* **PROVIDED DATA**:
Start of Block
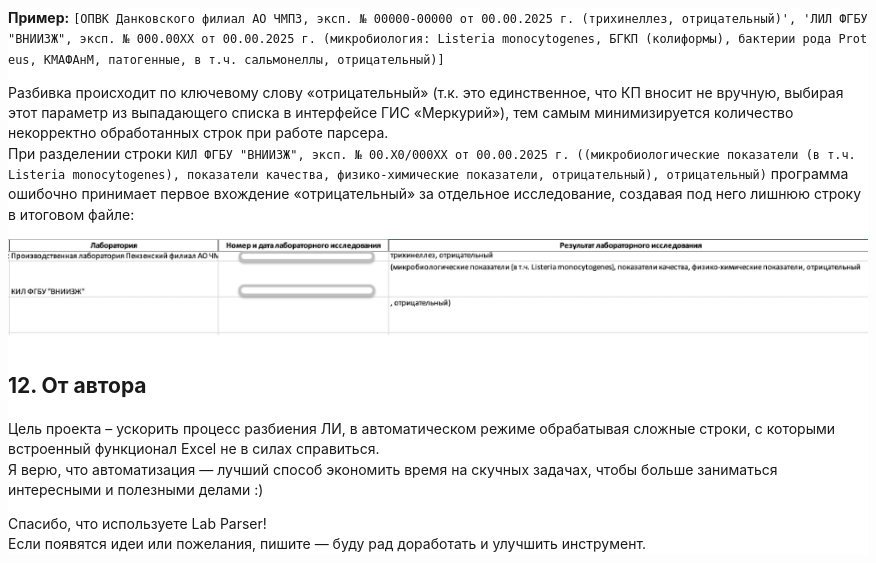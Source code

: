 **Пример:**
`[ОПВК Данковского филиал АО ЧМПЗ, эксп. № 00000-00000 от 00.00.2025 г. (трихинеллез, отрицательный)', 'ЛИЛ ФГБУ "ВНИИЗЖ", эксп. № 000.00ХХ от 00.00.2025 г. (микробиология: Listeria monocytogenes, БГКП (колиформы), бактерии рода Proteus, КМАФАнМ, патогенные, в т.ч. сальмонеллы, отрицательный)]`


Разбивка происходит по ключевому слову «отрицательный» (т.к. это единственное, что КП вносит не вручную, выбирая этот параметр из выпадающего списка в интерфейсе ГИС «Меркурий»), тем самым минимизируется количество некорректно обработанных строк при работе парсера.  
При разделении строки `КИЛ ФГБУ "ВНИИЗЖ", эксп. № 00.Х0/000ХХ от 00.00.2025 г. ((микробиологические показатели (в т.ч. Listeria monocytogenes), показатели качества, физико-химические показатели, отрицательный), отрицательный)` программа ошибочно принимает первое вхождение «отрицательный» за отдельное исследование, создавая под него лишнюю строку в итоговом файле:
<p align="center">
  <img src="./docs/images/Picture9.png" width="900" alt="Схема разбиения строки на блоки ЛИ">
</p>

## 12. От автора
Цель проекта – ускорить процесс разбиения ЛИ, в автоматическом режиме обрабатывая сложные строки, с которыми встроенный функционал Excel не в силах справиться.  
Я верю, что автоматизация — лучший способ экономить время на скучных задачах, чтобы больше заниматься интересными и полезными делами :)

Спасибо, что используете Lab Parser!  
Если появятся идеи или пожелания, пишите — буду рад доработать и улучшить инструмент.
End of Block
* **YOUR TASK**:
Your answer should consist of the lines from the material that contain "разбиения".

* **RESPONSE**:
  <img src="./docs/images/Picture9.png" width="900" alt="Схема разбиения строки на блоки ЛИ">
Цель проекта – ускорить процесс разбиения ЛИ, в автоматическом режиме обрабатывая сложные строки, с которыми встроенный функционал Excel не в силах справиться.  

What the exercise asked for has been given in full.